В зале раздался хохот. Михайлов опешил – он никак не мог понять причину подобной реакции... Тут к министру приблизился референт и шепотом дал соответствующее разъяснение.
═
***
═
Ардов рассказывал: «Однажды Евгений Петров пошутил по моему адресу. Я был у него в гостях и позволил себе за столом весьма рискованную шутку. И тогда хозяин заметил: «Витя, если бы вы сказали такое на обеде у леди Голифакс, то лорд Голифакс уронил бы монокль в борщ...»
═
***
═
Илья Ильф говорил: «Я открыл такую закономерность. Если журналисты стоят в редакционном коридоре, курят и беседуют на приличную тему, никаких женщин никогда рядом не бывает. Но стоит кому-нибудь сказать хоть одно непристойное слово, мимо непременно пробегает какая-нибудь машинисточка или секретарша... Если выразиться покрепче, тут уже появится женщина посолидней...» «А когда я, – говорил Ильф, – в коридоре газеты «Труд» разразился длиннейшим матерным монологом, открылась дверь и передо мной появилась руководительница международного женского движения Клара Цеткин».
И Ардов подтверждал, что такой факт был.
═
***
═
Ильф и Петров были в Вене. Там их возили по городу и показывали достопримечательности. В частности – продемонстрировали один из дворцов и объяснили: «Это особняк Ротшильда».
Петров, привыкший к реальностям послереволюционной России, спросил: «А что здесь теперь?»
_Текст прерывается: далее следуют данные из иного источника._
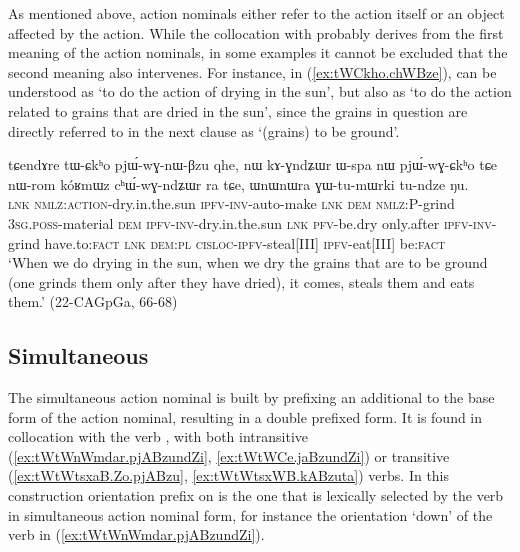 As mentioned above, action nominals either refer to the action itself or an object affected by the action. While the collocation with  probably derives from the first meaning of the action nominals, in some examples it cannot be excluded that the second meaning also intervenes. For instance, in (\ref{ex:tWCkho.chWBze}),  can be understood as `to do the action of drying in the sun', but also as `to do the action related to grains that are dried in the sun', since the grains in question are directly referred to in the next clause as  `(grains) to be ground'.

\begin{exe}
\ex \label{ex:tWCkho.chWBze}
\gll tɕendɤre tɯ-ɕkʰo pjɯ́-wɣ-nɯ-βzu qhe, nɯ kɤ-ɣndʑɯr ɯ-spa nɯ pjɯ́-wɣ-ɕkʰo tɕe nɯ-rom kóʁmɯz cʰɯ́-wɣ-ndʑɯr ra tɕe, ɯnɯnɯra ɣɯ-tu-mɯrki tu-ndze ŋu. \\
\textsc{lnk} \textsc{nmlz}:\textsc{action}-dry.in.the.sun \textsc{ipfv}-\textsc{inv}-auto-make \textsc{lnk} \textsc{dem} \textsc{nmlz}:P-grind \textsc{3sg}.\textsc{poss}-material \textsc{dem} \textsc{ipfv}-\textsc{inv}-dry.in.the.sun \textsc{lnk} \textsc{pfv}-be.dry only.after \textsc{ipfv}-\textsc{inv}-grind have.to:\textsc{fact} \textsc{lnk} \textsc{dem}:\textsc{pl} \textsc{cisloc}-\textsc{ipfv}-steal[III] \textsc{ipfv}-eat[III] be:\textsc{fact} \\
\glt `When we do drying in the sun, when we dry the grains that are to be ground (one grinds them only after they have dried), it comes, steals them and eats them.' (22-CAGpGa, 66-68)
\end{exe}

\subsection{Simultaneous} 
The simultaneous action nominal is built by prefixing an additional  to the base form of the action nominal, resulting in a double  prefixed form. It is found in collocation with the verb , with both intransitive (\ref{ex:tWtWnWmdar.pjABzundZi}, \ref{ex:tWtWCe.jaBzundZi}) or transitive (\ref{ex:tWtWtsxaB.Zo.pjABzu}, \ref{ex:tWtWtsxWB.kABzuta}) verbs. In this construction orientation prefix on  is the one that is lexically selected by the verb in simultaneous action nominal form, for instance the orientation `down'  of the verb  in (\ref{ex:tWtWnWmdar.pjABzundZi}).


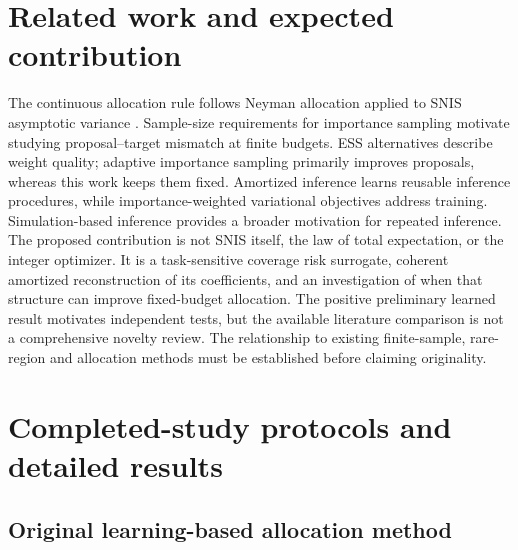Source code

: \documentclass[10pt,letterpaper]{article}
\begin{document}
\section{Related work and expected contribution}
The continuous allocation rule follows Neyman allocation \cite{neyman1934} applied to SNIS asymptotic variance \cite{owen2013}. Sample-size requirements for importance sampling \cite{chatterjee2018} motivate studying proposal--target mismatch at finite budgets. ESS alternatives \cite{martino2017} describe weight quality; adaptive importance sampling \cite{bugallo2017} primarily improves proposals, whereas this work keeps them fixed. Amortized inference \cite{gershman2014,cremer2018} learns reusable inference procedures, while importance-weighted variational objectives \cite{burda2016,rainforth2018,tucker2019} address training. Simulation-based inference \cite{cranmer2020} provides a broader motivation for repeated inference. The proposed contribution is not SNIS itself, the law of total expectation, or the integer optimizer. It is a task-sensitive coverage risk surrogate, coherent amortized reconstruction of its coefficients, and an investigation of when that structure can improve fixed-budget allocation. The positive preliminary learned result motivates independent tests, but the available literature comparison is not a comprehensive novelty review. The relationship to existing finite-sample, rare-region and allocation methods must be established before claiming originality.
\clearpage
\appendix
\section{Completed-study protocols and detailed results}\label{app:protocol}
\subsection{Original learning-based allocation method}
\end{document}
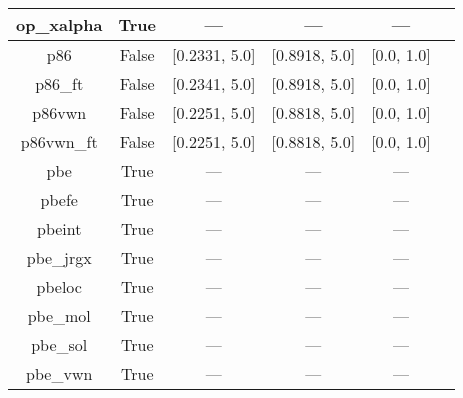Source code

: \begin{tabular}{|c|c|c|c|c|l|}
    op\_xalpha &                  True &              --- &              --- &            --- &                      \cite{Tsuneda1999_10664,Tsuneda1999_5656} \\ \hline
           p86 &                 False &    [0.2331, 5.0] &    [0.8918, 5.0] &     [0.0, 1.0] &                                         \cite{Perdew1986_8822} \\ \hline
       p86\_ft &                 False &    [0.2341, 5.0] &    [0.8918, 5.0] &     [0.0, 1.0] &                                         \cite{Perdew1986_8822} \\ \hline
        p86vwn &                 False &    [0.2251, 5.0] &    [0.8818, 5.0] &     [0.0, 1.0] &                                         \cite{Perdew1986_8822} \\ \hline
    p86vwn\_ft &                 False &    [0.2251, 5.0] &    [0.8818, 5.0] &     [0.0, 1.0] &                                         \cite{Perdew1986_8822} \\ \hline
           pbe &                  True &              --- &              --- &            --- &                     \cite{Perdew1996_3865,Perdew1996_3865_err} \\ \hline
         pbefe &                  True &              --- &              --- &            --- &                                          \cite{Perez2015_3844} \\ \hline
        pbeint &                  True &              --- &              --- &            --- &                                      \cite{Fabiano2010_113104} \\ \hline
     pbe\_jrgx &                  True &              --- &              --- &            --- &                                      \cite{Pedroza2009_201106} \\ \hline
        pbeloc &                  True &              --- &              --- &            --- &                                   \cite{Constantin2012_035130} \\ \hline
      pbe\_mol &                  True &              --- &              --- &            --- &                                     \cite{delCampo2012_104108} \\ \hline
      pbe\_sol &                  True &              --- &              --- &            --- &                                       \cite{Perdew2008_136406} \\ \hline
      pbe\_vwn &                  True &              --- &              --- &            --- & \cite{Kraisler2010_042516,Perdew1996_3865,Perdew1996_3865_err} \\ \hline

\end{tabular}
«Как что? – удивились австрийцы. – Здесь живет Ротшильд».
═
***
═
Известный писатель А.С. Новиков-Прибой имел внешность самую заурядную. Он сам о себе рассказывал такое. По какому-то случаю ему пришлось стоять неподалеку от входа в метро на площади Маяковского. Мимо проходил высокий, грузный человек с портфелем. По виду – советский директор. Заметив Новикова-Прибоя, он оживился и сказал: «Здорово». – «Здравствуйте», – отвечал писатель. «Ну как ты? Все там же?» – «Все там же», – подтвердил литератор.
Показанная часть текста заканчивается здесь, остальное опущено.